Three kinds of people can be affected by how Marla behaves: visitors who interact with her directly (their privacy), the organization itself (its reputation), and people who come up in the cases without ever interacting with her (their dignity, particularly defendants and other named individuals). Security work for a system like Marla isn’t just about the system continuing to function. It’s about making sure she doesn’t expose, misrepresent, or get made to harm any of those three groups.
We performed a scoped security and abuse-path review. The frame is straightforward: security is not a claim — it is a tested handoff. We say what we tested, what we found, and what would change the picture.
What we tested
Five surfaces:
The public chat surface. What visitors submit, how it’s processed, what protects Marla from misuse or hostile use.
Access controls. The limits on how often any one visitor can use Marla, and the boundaries around the administrative tools Taezo uses to maintain her.
Prompt-injection resistance. The category of attack specific to AI systems, where someone tries to make Marla ignore her instructions. We reviewed existing detection patterns and looked at real attempts in production data.
Data exposure through output. The rules that govern what Marla will and won’t say — including her name-suppression posture (she refers to private individuals by role, not by name) and the boundaries around her source material.
Deployment configuration. The settings around how Marla is hosted (Cloudflare Worker), how secrets are managed, what other websites are allowed to embed her, and how she logs her conversations.
What we found
Six findings total:
| Severity | Count |
|---|---|
| Critical | 0 |
| High | 0 |
| Medium | 2 |
| Low | 3 |
| Informational | 1 |
None of these findings represent active exploitation paths under current operating conditions. None indicate Marla has been misbehaving in production. They are the kind of findings a thorough review surfaces — places where the system could be hardened further, where observability could be improved, where future scale would require additional protection.
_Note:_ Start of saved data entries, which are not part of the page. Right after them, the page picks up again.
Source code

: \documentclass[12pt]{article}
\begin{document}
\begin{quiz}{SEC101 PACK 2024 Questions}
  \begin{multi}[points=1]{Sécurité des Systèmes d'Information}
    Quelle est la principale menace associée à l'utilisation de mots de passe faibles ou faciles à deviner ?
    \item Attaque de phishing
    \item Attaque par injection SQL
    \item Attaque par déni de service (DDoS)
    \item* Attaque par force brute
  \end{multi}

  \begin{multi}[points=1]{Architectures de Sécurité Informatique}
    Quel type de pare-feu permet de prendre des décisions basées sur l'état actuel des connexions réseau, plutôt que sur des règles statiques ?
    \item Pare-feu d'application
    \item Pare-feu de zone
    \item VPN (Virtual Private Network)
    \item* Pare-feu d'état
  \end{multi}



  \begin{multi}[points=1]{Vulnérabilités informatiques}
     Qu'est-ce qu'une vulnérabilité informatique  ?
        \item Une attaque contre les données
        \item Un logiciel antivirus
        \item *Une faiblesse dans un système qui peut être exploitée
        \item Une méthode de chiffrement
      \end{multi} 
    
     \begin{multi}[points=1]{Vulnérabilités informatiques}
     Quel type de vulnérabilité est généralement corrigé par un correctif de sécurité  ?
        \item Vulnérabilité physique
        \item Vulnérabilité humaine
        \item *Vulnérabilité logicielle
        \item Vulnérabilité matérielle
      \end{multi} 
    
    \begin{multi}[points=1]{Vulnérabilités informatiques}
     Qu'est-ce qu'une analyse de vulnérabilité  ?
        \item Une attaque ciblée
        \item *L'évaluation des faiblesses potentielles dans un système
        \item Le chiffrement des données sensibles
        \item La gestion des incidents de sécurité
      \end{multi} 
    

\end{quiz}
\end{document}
What we fixed during the review
Two issues were addressed inline:
An over-triggering observability flag. Marla maintains internal flags that help us see when something interesting happens in a conversation — for example, when she pushes back on a hostile premise. One of those flags was firing on routine substantive questions because of a code-level matching bug. The flag still works; it now fires accurately. This was an internal diagnostic issue, not a behavior issue — Marla was responding correctly throughout. We just couldn’t see the signal clearly in the logs.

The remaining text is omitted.